In the contemporary era, France, like the United States, is often hailed as the archetype of a postmodern State that is leading the western world in eliminating gender-based inequity. From legislation that requires gender parity in politics, to quota-based gender representation on corporate boards, France’s commitment to gender equity seems unmatched in the Western world. In 2014, France adopted a set of laws considered to be some of the most comprehensive reforms enacted to advance gender equity. The “Act for Real Equality between Women and Men” (Loi No. 2014-873) is composed of extensive provisions that seemingly further gender parity. The act, also known as the “Gender Equality Bill,” focuses on equating the sociopolitical and socioeconomic spheres of men and women by alleviating the subordination of women.
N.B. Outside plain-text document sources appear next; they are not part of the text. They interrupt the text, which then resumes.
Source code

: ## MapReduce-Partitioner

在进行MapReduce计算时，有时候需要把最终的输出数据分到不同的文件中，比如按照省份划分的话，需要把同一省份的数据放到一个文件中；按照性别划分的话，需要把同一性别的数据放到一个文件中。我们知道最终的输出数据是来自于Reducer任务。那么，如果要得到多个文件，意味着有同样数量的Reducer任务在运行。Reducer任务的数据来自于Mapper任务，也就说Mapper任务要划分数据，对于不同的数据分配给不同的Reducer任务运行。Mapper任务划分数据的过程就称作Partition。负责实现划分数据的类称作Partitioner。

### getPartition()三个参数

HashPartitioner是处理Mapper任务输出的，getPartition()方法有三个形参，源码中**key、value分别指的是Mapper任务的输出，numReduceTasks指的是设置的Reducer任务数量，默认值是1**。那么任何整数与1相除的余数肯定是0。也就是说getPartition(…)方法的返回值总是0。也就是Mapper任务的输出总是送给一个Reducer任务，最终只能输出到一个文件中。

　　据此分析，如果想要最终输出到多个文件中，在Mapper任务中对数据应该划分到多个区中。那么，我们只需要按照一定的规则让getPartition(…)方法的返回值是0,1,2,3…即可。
However, when critically analyzed through the framework provided by Wendy Brown in her article, Finding the Man in the State, the bill reproduces the same gender hierarchies it claims to address through its covert enforcement of heteronormativity. I further extend Brown’s framework, which exposes the State as intrinsically masculine, to analyze how the dichotomies furthered by heteronormative assumptions always serves to subordinate women.
Although Brown uses the example of the United States (US) to theorize the postmodern “politics of protection” cultivated by liberal States, I believe that her framework can also extend to the contemporary French State (Brown, 11). While the French State does not claim to be gender neutral—it recognizes how women are specifically subordinated in French society—its refusal to acknowledge its perpetuation of heteronormativity ironically subordinates the very women it purports to empower. Male-dominated societies of the US and France are “bound up with the prerogatives of manhood” that stabilize State power which is intrinsically masculine (Brown, 8).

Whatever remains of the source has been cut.